_Problem statement_. How many lines below hold the string "статье"? Report that number alone.

_Provided data_.
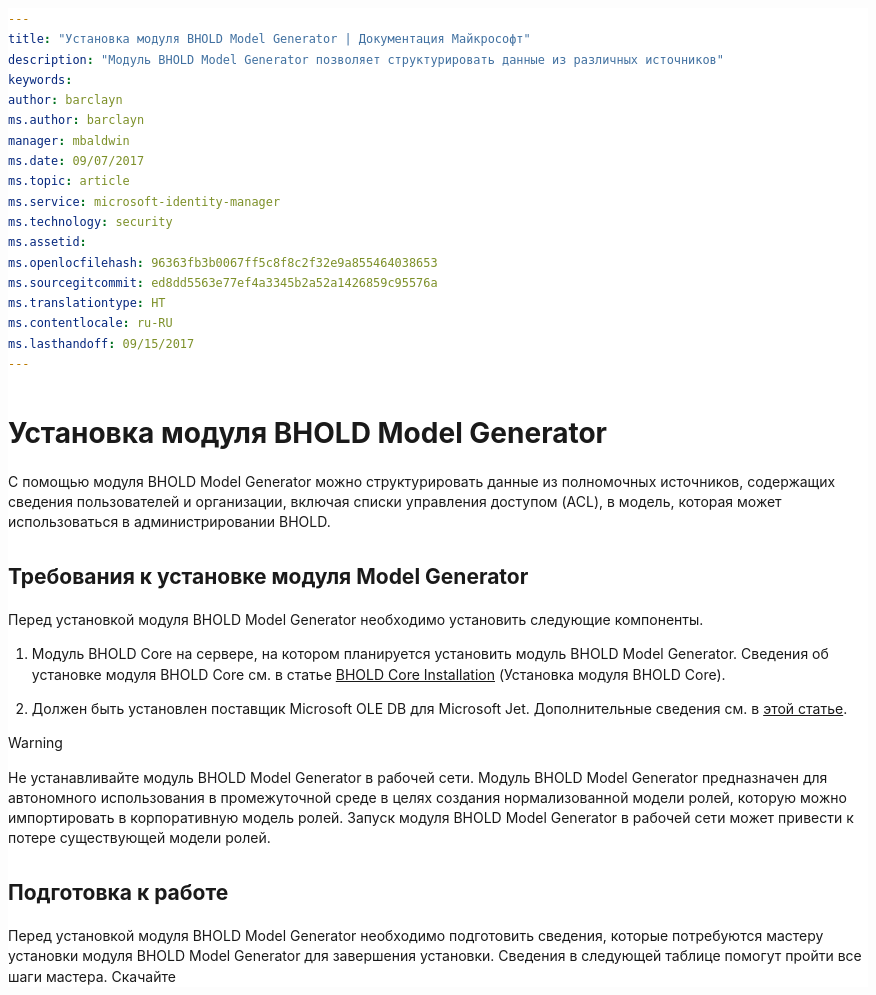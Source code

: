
 ```yaml
---
title: "Установка модуля BHOLD Model Generator | Документация Майкрософт"
description: "Модуль BHOLD Model Generator позволяет структурировать данные из различных источников"
keywords: 
author: barclayn
ms.author: barclayn
manager: mbaldwin
ms.date: 09/07/2017
ms.topic: article
ms.service: microsoft-identity-manager
ms.technology: security
ms.assetid: 
ms.openlocfilehash: 96363fb3b0067ff5c8f8c2f32e9a855464038653
ms.sourcegitcommit: ed8dd5563e77ef4a3345b2a52a1426859c95576a
ms.translationtype: HT
ms.contentlocale: ru-RU
ms.lasthandoff: 09/15/2017
---
```

# <a name="bhold-model-generator-installation"></a>Установка модуля BHOLD Model Generator

С помощью модуля BHOLD Model Generator можно структурировать данные из полномочных источников, содержащих сведения пользователей и организации, включая списки управления доступом (ACL), в модель, которая может использоваться в администрировании BHOLD.

## <a name="bhold-model-generator-installation-requirements"></a>Требования к установке модуля Model Generator 

Перед установкой модуля BHOLD Model Generator необходимо установить следующие компоненты.

1. Модуль BHOLD Core на сервере, на котором планируется установить модуль BHOLD Model Generator. Сведения об установке модуля BHOLD Core см. в статье [BHOLD Core Installation](https://technet.microsoft.com/en-us/library/jj134095(v=ws.10).aspx) (Установка модуля BHOLD Core).

2. Должен быть установлен поставщик Microsoft OLE DB для Microsoft Jet. Дополнительные сведения см. в [этой статье](http://support.microsoft.com/kb/271908).

>[!WARNING]
Не устанавливайте модуль BHOLD Model Generator в рабочей сети. Модуль BHOLD Model Generator предназначен для автономного использования в промежуточной среде в целях создания нормализованной модели ролей, которую можно импортировать в корпоративную модель ролей. Запуск модуля BHOLD Model Generator в рабочей сети может привести к потере существующей модели ролей.

## <a name="before-you-begin"></a>Подготовка к работе

Перед установкой модуля BHOLD Model Generator необходимо подготовить сведения, которые потребуются мастеру установки модуля BHOLD Model Generator для завершения установки. Сведения в следующей таблице помогут пройти все шаги мастера. Скачайте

_Answer below_. 2